(DATA SHOWN Opens)

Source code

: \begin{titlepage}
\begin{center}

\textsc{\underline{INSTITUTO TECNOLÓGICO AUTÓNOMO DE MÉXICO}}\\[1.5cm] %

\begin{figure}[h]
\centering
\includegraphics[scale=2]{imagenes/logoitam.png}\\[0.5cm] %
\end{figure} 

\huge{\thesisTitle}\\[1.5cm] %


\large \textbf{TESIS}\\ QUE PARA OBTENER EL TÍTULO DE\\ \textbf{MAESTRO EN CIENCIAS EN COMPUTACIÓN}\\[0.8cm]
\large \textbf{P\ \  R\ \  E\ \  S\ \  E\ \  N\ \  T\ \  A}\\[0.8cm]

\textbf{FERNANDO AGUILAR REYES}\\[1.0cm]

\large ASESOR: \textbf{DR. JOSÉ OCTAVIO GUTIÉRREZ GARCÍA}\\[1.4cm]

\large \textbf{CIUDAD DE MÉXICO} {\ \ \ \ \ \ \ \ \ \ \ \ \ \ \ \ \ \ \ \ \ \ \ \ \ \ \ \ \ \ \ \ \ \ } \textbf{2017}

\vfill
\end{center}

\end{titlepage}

(DATA SHOWN Closes)

**THE PROBLEM:** Please give the count of lines in the listing that include the string "large", with no words around it.

**ANSWER:** 4